Adiabaticity in a time-dependent trap: a universal limit for the loss by touching the continuum

TL;DR

This paper investigates the universal limit of the probability for a bound state to remain in a time-dependent trap as it approaches and leaves the continuum threshold, with implications for cold atoms and wave guides.

Contribution

It introduces a universal limit for the survival probability of a bound state in a slowly varying trap near the continuum threshold, linking it to the approach dynamics.

Findings

The survival probability tends to a universal limit in the adiabatic regime.

The limit depends only on how the bound state approaches and leaves the threshold.

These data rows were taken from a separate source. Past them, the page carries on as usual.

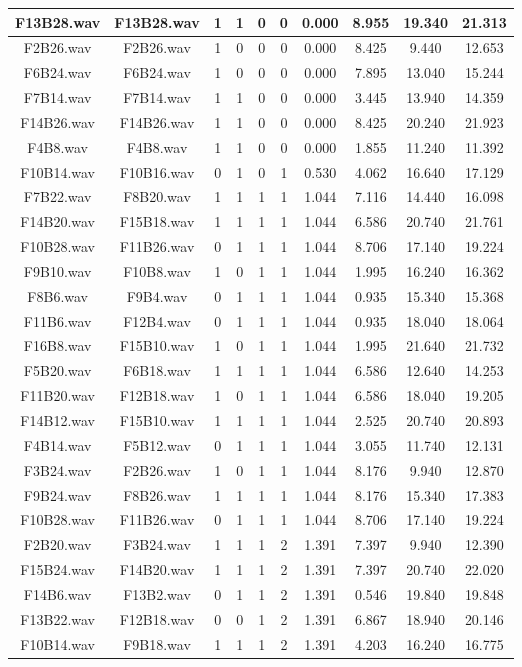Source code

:\documentclass[11pt,a4paper]{book}
\begin{document}
\begin{longtable}[c]{|c|c|c|c|c|c|c|c|c|c|}
		F13B28.wav&F13B28.wav&1&1&0&0&0.000&8.955&19.340&21.313\\ \hline
F2B26.wav&F2B26.wav&1&0&0&0&0.000&8.425&9.440&12.653\\ \hline
F6B24.wav&F6B24.wav&1&0&0&0&0.000&7.895&13.040&15.244\\ \hline
F7B14.wav&F7B14.wav&1&1&0&0&0.000&3.445&13.940&14.359\\ \hline
F14B26.wav&F14B26.wav&1&1&0&0&0.000&8.425&20.240&21.923\\ \hline
F4B8.wav&F4B8.wav&1&1&0&0&0.000&1.855&11.240&11.392\\ \hline
F10B14.wav&F10B16.wav&0&1&0&1&0.530&4.062&16.640&17.129\\ \hline
F7B22.wav&F8B20.wav&1&1&1&1&1.044&7.116&14.440&16.098\\ \hline
F14B20.wav&F15B18.wav&1&1&1&1&1.044&6.586&20.740&21.761\\ \hline
F10B28.wav&F11B26.wav&0&1&1&1&1.044&8.706&17.140&19.224\\ \hline
F9B10.wav&F10B8.wav&1&0&1&1&1.044&1.995&16.240&16.362\\ \hline
F8B6.wav&F9B4.wav&0&1&1&1&1.044&0.935&15.340&15.368\\ \hline
F11B6.wav&F12B4.wav&0&1&1&1&1.044&0.935&18.040&18.064\\ \hline
F16B8.wav&F15B10.wav&1&0&1&1&1.044&1.995&21.640&21.732\\ \hline
F5B20.wav&F6B18.wav&1&1&1&1&1.044&6.586&12.640&14.253\\ \hline
F11B20.wav&F12B18.wav&1&0&1&1&1.044&6.586&18.040&19.205\\ \hline
F14B12.wav&F15B10.wav&1&1&1&1&1.044&2.525&20.740&20.893\\ \hline
F4B14.wav&F5B12.wav&0&1&1&1&1.044&3.055&11.740&12.131\\ \hline
F3B24.wav&F2B26.wav&1&0&1&1&1.044&8.176&9.940&12.870\\ \hline
F9B24.wav&F8B26.wav&1&1&1&1&1.044&8.176&15.340&17.383\\ \hline
F10B28.wav&F11B26.wav&0&1&1&1&1.044&8.706&17.140&19.224\\ \hline
F2B20.wav&F3B24.wav&1&1&1&2&1.391&7.397&9.940&12.390\\ \hline
F15B24.wav&F14B20.wav&1&1&1&2&1.391&7.397&20.740&22.020\\ \hline
F14B6.wav&F13B2.wav&0&1&1&2&1.391&0.546&19.840&19.848\\ \hline
F13B22.wav&F12B18.wav&0&0&1&2&1.391&6.867&18.940&20.146\\ \hline
F10B14.wav&F9B18.wav&1&1&1&2&1.391&4.203&16.240&16.775\\ \hline

\end{longtable}
\end{document}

Numerical analysis confirms the universality across various trapping potentials.

Abstract

We consider a time dependent trap externally manipulated in such a way that one of its bound states is brought into an instant contact with the continuum threshold, and then down again. It is shown that, in the limit of slow evolution, the probability to remain in the bound state, $P^{stay}$ tends to a universal limit, and is determined only by the manner in which the adiabatic bound state approaches and leaves the threshold. The task of evaluating the $P^{stay}$ in the adiabatic limit can be reduced to studying the loss from a zero range well, and is performed numerically. Various types of trapping potentials are considered. Applications of the theory to cold atoms in traps, and to propagation of traversal modes in tapered wave guides are proposed.